Stored data entries:
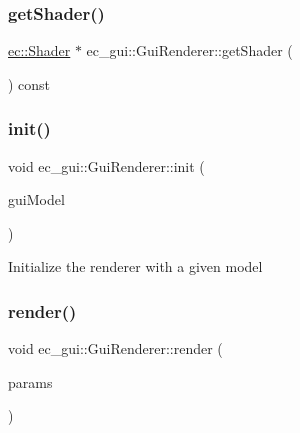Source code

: \subsubsection{\texorpdfstring{get\+Shader()}{getShader()}}
{\footnotesize\ttfamily \mbox{\hyperlink{classec_1_1_shader}{ec\+::\+Shader}} $\ast$ ec\+\_\+gui\+::\+Gui\+Renderer\+::get\+Shader (\begin{DoxyParamCaption}{ }\end{DoxyParamCaption}) const}

\mbox{\label{classec__gui_1_1_gui_renderer_a35e7de4510fa8206976d894868710a99}} 
\subsubsection{\texorpdfstring{init()}{init()}}
{\footnotesize\ttfamily void ec\+\_\+gui\+::\+Gui\+Renderer\+::init (\begin{DoxyParamCaption}\item[{\mbox{\hyperlink{classec__gui_1_1_gui_model}{Gui\+Model}} $\ast$}]{gui\+Model }\end{DoxyParamCaption})}

Initialize the renderer with a given model \mbox{\label{classec__gui_1_1_gui_renderer_adf27a8072779fd7ce56315dd4db5ffd5}} 
\subsubsection{\texorpdfstring{render()}{render()}\hspace{0.1cm}{\footnotesize\ttfamily [1/5]}}
{\footnotesize\ttfamily void ec\+\_\+gui\+::\+Gui\+Renderer\+::render (\begin{DoxyParamCaption}\item[{\mbox{\hyperlink{structec__gui_1_1_gui_rendering_parameter_list}{Gui\+Rendering\+Parameter\+List}}}]{params }\end{DoxyParamCaption})}

\mbox{\label{classec__gui_1_1_gui_renderer_ac0242de734dc7f984221d3255eaf0f34}}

Task objective: Where the string "label" turns up in a line of the data above, copy that whole line.

Solution to this exercise:
\mbox{\label{classec__gui_1_1_gui_renderer_a35e7de4510fa8206976d894868710a99}} 
Initialize the renderer with a given model \mbox{\label{classec__gui_1_1_gui_renderer_adf27a8072779fd7ce56315dd4db5ffd5}} 
\mbox{\label{classec__gui_1_1_gui_renderer_ac0242de734dc7f984221d3255eaf0f34}}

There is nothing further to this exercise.